Legal education was not made to teach to the bar but teach practical skills and experiences to be a lawyer. But the bar exam makes legal education all about being better test takers than better lawyers. The bar fails to test the competence of law students. One student wrote that “[t]he skills of a great lawyer cannot be measured by a written exam.” It is counter-intuitive to teach to pass the bar but not develop the skills to be an attorney. Students have made it clear that despite a diminishing bar passage rate, law schools must not throw the baby out with the bath water and should continue to train lawyers not just teach to the bar.
6. Reforming the Bar
I have heard that the bar is a bar of competence. But if it is of competence, I hope you ponder this point. If U.S. Senator Kamala Harris, former Dean of Stanford Law School Kathleen Sullivan, and two California Governors Jerry Brown and Pete Wilson could not pass on their first try but were widely successful as California’s attorney general, a top law school dean, and governors of our great state, what does that say of the bar? Indeed, a student pointed out that “a timed test where one is required to memorize rules in and pull them out of one’s head in the timed environment [is] something that no competent attorney would ever do when representing a client.” Another agreed stating that the “the practice of law is not shotgun decision-making or racehorse exams.”

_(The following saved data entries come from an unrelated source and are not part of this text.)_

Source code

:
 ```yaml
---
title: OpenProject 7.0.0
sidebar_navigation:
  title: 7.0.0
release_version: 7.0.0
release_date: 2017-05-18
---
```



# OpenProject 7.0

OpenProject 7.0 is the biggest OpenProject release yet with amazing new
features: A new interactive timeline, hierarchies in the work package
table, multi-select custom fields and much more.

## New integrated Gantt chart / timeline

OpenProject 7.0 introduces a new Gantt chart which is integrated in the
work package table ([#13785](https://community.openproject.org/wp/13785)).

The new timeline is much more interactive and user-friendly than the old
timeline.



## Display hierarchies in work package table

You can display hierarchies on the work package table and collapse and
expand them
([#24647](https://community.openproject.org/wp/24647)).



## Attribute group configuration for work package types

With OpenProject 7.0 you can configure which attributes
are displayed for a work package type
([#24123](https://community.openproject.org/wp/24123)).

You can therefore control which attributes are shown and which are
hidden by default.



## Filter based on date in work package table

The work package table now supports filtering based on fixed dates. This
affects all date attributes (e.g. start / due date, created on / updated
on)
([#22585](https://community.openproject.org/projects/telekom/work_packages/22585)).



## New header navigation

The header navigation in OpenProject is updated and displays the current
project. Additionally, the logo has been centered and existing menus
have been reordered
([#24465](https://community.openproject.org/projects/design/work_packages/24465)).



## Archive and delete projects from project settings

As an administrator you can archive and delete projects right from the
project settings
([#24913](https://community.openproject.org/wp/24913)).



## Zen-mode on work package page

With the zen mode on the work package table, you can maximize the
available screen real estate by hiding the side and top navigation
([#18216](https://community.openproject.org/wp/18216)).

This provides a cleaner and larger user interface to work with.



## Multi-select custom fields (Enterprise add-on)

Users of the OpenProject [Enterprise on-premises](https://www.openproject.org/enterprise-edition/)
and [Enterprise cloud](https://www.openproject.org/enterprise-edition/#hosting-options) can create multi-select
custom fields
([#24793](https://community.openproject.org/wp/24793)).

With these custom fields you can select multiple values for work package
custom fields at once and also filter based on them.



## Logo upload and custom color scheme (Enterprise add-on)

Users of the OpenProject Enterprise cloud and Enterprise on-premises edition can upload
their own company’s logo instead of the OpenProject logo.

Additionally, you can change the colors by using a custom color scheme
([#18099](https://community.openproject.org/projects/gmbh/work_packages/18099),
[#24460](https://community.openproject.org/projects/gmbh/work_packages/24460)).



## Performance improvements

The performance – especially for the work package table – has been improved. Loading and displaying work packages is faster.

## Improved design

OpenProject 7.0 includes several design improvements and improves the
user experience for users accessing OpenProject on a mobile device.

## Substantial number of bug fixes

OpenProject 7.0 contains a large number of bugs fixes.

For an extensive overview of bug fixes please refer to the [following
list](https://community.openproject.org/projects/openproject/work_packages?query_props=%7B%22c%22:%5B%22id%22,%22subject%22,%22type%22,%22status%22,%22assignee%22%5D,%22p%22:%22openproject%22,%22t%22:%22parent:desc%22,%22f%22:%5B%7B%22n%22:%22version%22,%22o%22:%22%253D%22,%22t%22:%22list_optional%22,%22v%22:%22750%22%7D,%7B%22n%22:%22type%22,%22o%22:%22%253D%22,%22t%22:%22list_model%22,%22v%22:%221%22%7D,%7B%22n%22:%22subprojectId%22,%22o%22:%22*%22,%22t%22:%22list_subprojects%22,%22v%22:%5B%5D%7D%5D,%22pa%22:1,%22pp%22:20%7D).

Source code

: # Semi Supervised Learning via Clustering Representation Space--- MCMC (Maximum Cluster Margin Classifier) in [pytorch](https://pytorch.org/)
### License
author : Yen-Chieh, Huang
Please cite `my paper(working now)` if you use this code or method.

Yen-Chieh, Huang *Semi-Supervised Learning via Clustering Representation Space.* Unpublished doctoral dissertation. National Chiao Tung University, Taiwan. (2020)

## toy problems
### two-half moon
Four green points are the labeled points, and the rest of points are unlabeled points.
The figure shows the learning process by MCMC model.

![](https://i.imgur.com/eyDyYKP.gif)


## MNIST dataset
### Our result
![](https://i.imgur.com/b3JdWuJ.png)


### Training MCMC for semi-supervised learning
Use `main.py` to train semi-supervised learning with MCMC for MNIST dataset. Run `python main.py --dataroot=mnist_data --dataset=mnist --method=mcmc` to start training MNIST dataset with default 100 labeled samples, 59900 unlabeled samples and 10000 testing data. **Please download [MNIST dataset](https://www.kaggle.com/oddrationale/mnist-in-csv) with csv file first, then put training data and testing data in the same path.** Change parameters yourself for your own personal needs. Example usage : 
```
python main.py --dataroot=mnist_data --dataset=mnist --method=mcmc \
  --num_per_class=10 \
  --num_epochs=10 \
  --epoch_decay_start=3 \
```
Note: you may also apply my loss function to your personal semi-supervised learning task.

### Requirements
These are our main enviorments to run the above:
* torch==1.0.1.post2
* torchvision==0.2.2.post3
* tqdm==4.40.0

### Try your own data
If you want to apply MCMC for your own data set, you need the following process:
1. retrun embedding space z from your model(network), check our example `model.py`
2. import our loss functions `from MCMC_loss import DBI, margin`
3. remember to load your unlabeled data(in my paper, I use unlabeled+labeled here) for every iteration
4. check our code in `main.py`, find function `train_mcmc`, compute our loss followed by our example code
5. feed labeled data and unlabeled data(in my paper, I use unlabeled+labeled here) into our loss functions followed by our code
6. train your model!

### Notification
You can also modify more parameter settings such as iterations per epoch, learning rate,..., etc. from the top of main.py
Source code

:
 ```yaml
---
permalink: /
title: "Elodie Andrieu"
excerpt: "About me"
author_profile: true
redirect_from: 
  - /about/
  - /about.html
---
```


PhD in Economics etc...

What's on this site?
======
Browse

The white paper makes it clear: a lower threshold on the bar exam means a higher bar pass rate. But a lower threshold, as one student puts it, also means less students putting their life on hold for another six months to retake the bar. Less students who are unable to pay back their loans. Less students who are unable to be lawyers.
A lower threshold on the bar exam would also be life changing. In response to failing the bar, a UC Hastings student committed suicide. So, I ask, could this student have been here today if the state bar had lowered its threshold? Possibly.
I leave you with this last quote: The UC Hastings Deans wrote a letter soon after learning about the suicide of the student, writing: “But that is not the only story we need to tell, nor to hear. We need to hear that how we score on an exam is not a measure of our potential as a lawyer, much less our worth as a person.”
In recent times, the public has realized the importance of lawyers. There are many good law students in California. There can also be just as many good lawyers. And that starts with changing the arbitrary standards of the bar examination. I urge you to take action.
Thank you.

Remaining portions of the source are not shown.